Advertisement

All You Need to Know About XML Sitemaps

by
This post is part of a series called SEO Fundamentals for Web Designers.
The Problem of Duplicate Content and How to Solve it
Essential Tools for SEO

When we talk about sitemaps, most people think about a web page with links on it. There is however a more useful type of sitemap: the XML Sitemap. What are the benefits of having one? Are there other types? How is an XML Sitemap created?
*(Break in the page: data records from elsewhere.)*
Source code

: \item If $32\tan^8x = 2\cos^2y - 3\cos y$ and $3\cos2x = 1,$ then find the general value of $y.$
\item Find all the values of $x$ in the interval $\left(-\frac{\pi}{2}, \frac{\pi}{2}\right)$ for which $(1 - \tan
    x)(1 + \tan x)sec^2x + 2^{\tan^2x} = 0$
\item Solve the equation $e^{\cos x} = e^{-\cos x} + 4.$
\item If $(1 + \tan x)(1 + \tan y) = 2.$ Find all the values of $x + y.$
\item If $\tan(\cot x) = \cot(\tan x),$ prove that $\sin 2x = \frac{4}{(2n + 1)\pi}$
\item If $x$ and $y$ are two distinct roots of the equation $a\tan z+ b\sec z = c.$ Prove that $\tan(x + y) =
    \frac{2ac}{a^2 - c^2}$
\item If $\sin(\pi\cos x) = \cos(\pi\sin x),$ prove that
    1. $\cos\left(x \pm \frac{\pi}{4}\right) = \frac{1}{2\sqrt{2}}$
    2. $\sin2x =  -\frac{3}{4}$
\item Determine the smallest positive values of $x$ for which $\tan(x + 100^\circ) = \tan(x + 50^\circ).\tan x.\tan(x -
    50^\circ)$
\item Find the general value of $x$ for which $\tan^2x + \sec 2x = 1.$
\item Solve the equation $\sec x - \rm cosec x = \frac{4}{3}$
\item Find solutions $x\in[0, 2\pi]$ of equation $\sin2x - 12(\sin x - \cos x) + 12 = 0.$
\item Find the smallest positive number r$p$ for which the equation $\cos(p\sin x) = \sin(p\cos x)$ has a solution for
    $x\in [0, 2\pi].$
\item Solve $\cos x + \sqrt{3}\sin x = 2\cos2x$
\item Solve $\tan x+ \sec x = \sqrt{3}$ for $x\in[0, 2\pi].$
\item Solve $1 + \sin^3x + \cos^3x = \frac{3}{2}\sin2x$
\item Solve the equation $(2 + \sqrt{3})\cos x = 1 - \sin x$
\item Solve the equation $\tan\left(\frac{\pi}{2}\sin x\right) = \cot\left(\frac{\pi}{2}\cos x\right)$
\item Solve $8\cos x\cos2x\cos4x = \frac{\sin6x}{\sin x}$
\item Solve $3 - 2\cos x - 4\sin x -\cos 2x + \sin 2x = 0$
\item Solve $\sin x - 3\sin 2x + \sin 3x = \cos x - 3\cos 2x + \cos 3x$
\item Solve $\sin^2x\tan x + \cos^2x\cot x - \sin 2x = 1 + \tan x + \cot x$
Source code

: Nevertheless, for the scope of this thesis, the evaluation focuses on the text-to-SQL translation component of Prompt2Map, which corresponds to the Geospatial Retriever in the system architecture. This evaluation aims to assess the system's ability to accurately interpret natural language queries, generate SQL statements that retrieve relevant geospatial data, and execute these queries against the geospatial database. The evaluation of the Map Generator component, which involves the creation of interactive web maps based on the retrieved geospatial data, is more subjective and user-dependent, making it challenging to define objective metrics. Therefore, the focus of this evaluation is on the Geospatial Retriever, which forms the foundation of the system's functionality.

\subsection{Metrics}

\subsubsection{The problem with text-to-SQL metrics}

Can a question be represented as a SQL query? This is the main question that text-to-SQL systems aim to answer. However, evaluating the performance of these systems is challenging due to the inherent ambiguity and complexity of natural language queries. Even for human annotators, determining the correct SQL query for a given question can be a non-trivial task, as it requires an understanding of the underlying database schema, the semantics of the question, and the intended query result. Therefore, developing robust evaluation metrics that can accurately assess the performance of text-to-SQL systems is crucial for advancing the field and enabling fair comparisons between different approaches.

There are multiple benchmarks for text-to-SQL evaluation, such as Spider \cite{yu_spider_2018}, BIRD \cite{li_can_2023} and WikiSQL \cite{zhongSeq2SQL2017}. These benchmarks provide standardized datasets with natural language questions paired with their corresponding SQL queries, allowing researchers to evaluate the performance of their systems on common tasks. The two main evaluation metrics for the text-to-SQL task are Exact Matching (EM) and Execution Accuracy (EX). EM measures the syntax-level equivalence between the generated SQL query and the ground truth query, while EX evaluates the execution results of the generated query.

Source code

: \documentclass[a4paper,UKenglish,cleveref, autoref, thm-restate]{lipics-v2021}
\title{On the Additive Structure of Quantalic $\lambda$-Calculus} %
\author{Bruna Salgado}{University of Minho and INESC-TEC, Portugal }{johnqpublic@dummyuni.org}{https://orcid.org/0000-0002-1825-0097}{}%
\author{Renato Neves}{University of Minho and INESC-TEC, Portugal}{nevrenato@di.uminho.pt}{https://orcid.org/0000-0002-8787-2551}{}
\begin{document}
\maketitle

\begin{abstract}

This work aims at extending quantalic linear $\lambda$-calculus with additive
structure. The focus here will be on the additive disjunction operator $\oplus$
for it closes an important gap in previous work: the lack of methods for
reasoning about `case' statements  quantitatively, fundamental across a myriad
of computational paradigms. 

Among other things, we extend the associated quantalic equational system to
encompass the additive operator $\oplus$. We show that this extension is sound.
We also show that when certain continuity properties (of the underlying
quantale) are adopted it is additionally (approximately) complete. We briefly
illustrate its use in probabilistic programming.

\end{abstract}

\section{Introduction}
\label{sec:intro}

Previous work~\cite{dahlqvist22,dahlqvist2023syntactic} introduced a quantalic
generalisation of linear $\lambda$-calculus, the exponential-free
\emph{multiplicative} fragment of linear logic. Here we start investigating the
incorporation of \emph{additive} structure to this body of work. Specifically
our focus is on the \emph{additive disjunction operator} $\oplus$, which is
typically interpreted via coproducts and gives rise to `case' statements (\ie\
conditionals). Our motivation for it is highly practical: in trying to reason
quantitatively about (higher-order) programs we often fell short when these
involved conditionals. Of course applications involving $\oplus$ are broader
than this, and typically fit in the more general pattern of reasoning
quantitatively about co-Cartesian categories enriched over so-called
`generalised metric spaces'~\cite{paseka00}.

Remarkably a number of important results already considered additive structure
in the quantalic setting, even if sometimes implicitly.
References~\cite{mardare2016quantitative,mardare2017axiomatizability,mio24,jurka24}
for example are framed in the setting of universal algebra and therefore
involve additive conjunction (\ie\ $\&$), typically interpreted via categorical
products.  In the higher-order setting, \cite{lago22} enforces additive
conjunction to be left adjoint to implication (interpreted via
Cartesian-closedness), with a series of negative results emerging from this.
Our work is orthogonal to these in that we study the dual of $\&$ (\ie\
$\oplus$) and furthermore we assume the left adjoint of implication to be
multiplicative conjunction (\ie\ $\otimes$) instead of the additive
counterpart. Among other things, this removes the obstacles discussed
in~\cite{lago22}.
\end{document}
Read on to find out..


Why Would I Need a Sitemap?

A question a lot of you will be asking is: “Why would I need to add a sitemap to my site”?

Simply put, sitemaps are really handy for correctly indexing your website; they help search engines during the crawling process.

You could compare a sitemap to a road map for crawlers. Crawlers usually discover new pages via links (href or src). A sitemap is used to double-check their link database, allowing them to discover pages they might not otherwise have seen. As a bonus, you can provide crawlers with additional information about the URL by adding metadata.

This is especially useful for new websites or websites with a significant amount of new/updated pages. Thanks to a sitemap search engines can find their pages much faster, reducing the amount of time it takes to index them.

One thing that you should keep in mind is that a sitemap doesn’t guarantee that a listed page will be added to the index. If the page is of low quality or contains duplicate content, it may be excluded. A sitemap simply helps search engines understand your site structure.


Types of Sitemaps

Sitemaps can be divided into two categories: HTML Sitemaps and XML Sitemaps.

HTML Sitemaps

These are the classic sitemaps which visitors may use to navigate a website. They can usually be found on a separate page. HTML Sitemaps are easy to create because they are basically web pages where you show the structure of the website by means of links.

As they're built with HTML, we can add some CSS to spice things up a bit, keeping the sitemap in line with your visual brand experience. If you lack inspiration, you should check out SlickMap by Astuteo or the CSSsitemap System by David Leggett.

Besides the obvious benefit for the users, HTML sitemaps can be useful for SEO too. If crawlers can easily find a link to an HTML sitemap, it can help them understand your site structure. Don’t forget to update your sitemap if you add or remove pages (you will probably have to do this manually).

XML Sitemaps

XML Sitemaps are only used by search engines. All of the biggest search engines (Google, Bing, Yahoo) utilize XML sitemaps for the crawling process.

There are tons of online tools to help you automatically generate sitemaps (here's a useful list). If you’re using a content management system such as Wordpress or Joomla, there are plenty of plugins available.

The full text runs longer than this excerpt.